--- Material to process ---
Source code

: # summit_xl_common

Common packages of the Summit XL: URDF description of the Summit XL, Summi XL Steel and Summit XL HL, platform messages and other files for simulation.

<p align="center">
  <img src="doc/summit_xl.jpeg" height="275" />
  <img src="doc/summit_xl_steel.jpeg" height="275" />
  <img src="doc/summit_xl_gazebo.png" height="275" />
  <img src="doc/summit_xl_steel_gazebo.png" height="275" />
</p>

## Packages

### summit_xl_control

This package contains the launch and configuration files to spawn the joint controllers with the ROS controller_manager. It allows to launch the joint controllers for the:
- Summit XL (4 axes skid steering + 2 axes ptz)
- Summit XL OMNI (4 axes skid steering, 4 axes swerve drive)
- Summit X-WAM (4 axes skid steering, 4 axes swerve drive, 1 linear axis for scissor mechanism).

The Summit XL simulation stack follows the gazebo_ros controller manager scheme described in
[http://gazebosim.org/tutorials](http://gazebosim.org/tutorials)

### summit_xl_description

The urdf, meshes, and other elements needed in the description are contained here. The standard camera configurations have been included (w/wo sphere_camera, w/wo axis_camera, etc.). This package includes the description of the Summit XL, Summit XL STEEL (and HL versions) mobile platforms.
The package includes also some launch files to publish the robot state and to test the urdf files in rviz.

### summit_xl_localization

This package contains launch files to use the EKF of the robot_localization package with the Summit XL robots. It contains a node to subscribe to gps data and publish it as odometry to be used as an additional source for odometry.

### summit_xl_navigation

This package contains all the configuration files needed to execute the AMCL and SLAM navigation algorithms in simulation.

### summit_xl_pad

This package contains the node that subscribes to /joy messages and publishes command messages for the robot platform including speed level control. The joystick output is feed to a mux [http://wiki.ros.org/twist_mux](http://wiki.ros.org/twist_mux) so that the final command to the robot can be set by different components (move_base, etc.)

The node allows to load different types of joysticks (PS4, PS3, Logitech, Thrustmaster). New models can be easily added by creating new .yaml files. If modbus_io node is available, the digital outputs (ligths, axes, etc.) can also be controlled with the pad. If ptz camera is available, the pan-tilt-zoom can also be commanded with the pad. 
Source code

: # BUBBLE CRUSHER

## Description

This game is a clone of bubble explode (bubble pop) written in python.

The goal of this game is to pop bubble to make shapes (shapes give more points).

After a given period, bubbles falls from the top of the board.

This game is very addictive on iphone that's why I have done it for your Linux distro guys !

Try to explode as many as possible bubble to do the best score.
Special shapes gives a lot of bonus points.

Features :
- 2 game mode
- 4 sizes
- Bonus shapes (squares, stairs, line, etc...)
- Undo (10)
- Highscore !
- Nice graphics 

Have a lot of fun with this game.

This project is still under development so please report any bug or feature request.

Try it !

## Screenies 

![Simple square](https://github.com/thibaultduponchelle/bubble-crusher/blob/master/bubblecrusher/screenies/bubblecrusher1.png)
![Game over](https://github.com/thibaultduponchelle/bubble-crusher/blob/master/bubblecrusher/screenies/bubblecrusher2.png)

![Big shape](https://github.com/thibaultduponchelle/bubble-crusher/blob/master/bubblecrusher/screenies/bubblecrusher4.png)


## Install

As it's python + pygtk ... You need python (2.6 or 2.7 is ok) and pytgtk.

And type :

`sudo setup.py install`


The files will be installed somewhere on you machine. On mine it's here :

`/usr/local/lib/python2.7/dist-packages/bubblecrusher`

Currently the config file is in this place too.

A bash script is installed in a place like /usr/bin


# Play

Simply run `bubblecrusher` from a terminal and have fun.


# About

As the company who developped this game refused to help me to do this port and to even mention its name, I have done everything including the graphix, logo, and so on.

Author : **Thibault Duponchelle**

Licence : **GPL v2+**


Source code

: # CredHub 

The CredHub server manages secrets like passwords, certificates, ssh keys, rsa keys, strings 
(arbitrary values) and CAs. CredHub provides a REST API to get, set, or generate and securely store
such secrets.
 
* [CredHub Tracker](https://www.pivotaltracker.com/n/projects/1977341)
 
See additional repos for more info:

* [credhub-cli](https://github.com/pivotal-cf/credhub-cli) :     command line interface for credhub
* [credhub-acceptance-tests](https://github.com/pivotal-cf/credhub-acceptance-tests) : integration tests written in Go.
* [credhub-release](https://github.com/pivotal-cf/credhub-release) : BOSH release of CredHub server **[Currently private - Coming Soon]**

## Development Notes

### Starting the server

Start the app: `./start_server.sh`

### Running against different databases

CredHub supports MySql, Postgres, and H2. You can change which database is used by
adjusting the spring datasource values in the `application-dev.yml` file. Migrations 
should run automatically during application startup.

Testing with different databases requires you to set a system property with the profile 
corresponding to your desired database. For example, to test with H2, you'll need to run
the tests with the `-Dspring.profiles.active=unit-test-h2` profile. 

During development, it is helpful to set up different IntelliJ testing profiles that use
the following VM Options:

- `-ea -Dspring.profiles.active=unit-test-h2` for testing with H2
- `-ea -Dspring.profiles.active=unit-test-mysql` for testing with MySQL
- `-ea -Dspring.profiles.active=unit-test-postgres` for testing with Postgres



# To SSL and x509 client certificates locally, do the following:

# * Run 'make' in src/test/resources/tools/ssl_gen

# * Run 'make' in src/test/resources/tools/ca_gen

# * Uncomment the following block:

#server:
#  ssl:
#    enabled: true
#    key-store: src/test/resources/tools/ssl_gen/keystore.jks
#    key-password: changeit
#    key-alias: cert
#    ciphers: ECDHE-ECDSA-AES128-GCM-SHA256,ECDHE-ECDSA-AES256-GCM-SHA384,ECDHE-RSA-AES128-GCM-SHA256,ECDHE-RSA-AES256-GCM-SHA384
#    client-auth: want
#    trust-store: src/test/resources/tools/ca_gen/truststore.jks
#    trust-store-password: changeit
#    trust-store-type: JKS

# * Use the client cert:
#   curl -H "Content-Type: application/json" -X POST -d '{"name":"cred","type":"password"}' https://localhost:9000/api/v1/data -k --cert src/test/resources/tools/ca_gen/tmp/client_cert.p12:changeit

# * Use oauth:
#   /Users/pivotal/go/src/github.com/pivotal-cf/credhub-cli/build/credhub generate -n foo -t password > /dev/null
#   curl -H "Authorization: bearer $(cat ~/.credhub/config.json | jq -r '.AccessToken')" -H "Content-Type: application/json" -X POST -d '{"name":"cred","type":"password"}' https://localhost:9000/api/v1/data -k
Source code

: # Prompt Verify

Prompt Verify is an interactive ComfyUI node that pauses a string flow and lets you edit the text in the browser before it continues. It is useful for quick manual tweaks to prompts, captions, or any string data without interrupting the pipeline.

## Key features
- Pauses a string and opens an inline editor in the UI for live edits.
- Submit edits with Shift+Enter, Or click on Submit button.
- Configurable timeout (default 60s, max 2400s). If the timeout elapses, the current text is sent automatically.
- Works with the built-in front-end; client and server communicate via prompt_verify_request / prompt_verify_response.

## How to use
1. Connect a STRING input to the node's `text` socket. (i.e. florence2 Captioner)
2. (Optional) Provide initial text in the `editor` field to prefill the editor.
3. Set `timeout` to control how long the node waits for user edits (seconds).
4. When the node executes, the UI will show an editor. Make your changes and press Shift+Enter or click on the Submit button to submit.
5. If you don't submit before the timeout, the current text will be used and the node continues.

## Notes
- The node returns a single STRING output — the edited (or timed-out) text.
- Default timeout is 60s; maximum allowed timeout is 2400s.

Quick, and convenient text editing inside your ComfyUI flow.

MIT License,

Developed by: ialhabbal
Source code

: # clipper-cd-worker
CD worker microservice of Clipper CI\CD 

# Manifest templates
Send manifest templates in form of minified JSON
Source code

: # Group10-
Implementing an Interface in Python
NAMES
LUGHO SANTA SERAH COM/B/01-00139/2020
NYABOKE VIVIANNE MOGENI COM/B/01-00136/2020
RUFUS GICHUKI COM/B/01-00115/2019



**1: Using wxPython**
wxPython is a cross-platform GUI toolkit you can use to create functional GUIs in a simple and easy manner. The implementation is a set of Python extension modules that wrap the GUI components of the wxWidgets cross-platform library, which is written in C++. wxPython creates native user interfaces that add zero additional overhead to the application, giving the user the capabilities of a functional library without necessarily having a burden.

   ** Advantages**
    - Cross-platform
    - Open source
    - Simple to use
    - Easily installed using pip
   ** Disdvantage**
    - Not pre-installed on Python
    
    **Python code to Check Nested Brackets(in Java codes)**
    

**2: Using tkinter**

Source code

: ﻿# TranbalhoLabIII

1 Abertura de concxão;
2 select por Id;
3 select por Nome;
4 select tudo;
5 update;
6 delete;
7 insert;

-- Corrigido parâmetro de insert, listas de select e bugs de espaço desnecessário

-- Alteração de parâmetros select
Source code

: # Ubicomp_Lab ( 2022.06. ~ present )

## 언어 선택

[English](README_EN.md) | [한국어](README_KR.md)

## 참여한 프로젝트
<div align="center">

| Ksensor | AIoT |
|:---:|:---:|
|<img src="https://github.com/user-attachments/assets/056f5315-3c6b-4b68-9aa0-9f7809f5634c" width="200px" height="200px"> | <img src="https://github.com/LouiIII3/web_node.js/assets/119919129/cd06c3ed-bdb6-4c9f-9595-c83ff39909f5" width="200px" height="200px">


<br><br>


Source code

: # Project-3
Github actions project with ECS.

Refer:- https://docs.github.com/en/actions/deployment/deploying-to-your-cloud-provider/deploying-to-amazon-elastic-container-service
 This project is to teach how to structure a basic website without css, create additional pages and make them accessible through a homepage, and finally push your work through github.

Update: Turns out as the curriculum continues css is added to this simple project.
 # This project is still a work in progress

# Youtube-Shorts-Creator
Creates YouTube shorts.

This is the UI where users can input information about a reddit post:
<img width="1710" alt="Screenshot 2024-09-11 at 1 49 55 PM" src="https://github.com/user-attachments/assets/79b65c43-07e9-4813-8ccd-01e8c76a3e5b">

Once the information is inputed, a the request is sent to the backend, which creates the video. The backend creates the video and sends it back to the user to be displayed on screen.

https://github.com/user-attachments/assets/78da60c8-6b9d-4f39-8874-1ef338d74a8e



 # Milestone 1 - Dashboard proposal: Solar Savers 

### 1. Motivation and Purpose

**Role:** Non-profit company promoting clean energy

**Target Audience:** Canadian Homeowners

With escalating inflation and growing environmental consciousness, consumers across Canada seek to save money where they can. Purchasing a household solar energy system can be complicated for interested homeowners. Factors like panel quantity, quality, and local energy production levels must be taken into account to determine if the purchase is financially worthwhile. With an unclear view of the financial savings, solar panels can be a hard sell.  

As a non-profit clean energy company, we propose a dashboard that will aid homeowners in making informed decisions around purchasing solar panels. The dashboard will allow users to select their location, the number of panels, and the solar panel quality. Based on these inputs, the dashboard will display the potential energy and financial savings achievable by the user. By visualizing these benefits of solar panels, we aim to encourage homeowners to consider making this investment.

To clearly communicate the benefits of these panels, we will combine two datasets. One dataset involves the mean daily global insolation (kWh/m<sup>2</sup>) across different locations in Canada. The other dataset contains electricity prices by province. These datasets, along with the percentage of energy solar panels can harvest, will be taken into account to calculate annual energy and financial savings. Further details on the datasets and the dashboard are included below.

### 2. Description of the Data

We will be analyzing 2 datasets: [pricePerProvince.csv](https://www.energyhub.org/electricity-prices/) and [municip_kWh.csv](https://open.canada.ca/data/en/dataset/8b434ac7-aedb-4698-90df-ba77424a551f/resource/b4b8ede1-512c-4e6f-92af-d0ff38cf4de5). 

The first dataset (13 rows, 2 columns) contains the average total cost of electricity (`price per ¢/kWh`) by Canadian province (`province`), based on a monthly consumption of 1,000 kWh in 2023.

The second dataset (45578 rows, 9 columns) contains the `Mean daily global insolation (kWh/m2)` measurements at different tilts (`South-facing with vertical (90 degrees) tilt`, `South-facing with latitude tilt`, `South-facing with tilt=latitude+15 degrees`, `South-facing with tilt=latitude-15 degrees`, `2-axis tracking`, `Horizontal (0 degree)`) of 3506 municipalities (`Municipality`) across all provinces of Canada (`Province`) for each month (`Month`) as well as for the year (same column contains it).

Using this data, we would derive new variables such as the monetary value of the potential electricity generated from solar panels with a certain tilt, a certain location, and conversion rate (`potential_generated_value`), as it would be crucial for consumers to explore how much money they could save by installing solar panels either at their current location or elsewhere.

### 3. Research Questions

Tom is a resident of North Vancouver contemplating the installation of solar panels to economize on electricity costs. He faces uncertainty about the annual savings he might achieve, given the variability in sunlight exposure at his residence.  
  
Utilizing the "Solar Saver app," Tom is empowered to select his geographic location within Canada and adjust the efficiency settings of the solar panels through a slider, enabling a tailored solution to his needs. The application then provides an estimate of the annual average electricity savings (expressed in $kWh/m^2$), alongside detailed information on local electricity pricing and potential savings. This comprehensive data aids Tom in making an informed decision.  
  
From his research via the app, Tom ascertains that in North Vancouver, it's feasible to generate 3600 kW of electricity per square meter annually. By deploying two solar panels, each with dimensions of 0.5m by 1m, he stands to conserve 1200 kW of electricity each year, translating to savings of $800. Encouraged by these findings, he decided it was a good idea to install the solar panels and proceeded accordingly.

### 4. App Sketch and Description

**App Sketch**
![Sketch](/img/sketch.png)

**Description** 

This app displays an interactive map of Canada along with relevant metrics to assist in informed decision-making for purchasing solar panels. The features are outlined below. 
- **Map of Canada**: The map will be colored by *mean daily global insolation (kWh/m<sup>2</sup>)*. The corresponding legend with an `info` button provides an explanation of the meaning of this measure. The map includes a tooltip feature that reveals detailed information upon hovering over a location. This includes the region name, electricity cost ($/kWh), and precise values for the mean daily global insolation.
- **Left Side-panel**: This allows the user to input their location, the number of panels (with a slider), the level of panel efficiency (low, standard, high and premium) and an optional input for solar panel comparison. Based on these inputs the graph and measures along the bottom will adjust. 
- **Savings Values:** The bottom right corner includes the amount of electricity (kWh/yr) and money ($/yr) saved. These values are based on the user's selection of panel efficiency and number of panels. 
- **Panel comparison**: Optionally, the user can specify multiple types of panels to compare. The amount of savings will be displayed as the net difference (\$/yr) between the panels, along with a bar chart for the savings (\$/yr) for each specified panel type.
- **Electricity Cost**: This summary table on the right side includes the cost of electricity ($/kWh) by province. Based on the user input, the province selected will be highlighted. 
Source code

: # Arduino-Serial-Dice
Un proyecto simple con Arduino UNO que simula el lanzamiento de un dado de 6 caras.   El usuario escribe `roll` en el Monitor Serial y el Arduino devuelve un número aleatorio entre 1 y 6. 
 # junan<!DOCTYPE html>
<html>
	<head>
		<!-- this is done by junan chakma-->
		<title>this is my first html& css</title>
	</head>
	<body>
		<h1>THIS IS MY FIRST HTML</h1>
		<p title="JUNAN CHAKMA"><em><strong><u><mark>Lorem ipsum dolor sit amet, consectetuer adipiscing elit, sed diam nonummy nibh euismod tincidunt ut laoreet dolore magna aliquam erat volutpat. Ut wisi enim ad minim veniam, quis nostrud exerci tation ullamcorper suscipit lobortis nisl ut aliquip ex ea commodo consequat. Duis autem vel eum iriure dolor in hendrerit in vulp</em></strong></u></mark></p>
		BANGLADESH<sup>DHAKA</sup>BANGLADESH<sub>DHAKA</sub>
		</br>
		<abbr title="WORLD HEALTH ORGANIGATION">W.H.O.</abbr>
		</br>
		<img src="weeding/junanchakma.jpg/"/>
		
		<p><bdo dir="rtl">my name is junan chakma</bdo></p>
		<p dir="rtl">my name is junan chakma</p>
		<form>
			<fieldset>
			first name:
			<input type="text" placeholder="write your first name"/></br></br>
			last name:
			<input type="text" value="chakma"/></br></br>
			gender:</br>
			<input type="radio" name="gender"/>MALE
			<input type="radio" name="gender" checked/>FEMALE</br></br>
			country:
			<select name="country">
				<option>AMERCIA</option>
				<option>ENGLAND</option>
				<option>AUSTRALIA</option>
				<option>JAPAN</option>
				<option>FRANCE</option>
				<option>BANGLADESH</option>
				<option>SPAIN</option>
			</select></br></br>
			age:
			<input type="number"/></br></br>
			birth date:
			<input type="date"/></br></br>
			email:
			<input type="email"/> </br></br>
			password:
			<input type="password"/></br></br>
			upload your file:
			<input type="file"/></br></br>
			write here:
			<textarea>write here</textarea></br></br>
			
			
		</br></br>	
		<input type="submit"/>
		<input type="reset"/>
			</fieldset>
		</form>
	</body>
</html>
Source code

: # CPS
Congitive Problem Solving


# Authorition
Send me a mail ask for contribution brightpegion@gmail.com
---
Activity:
From the data above, count the lines that hold the string "axes". Reply with only that number.

Solved exercise:
4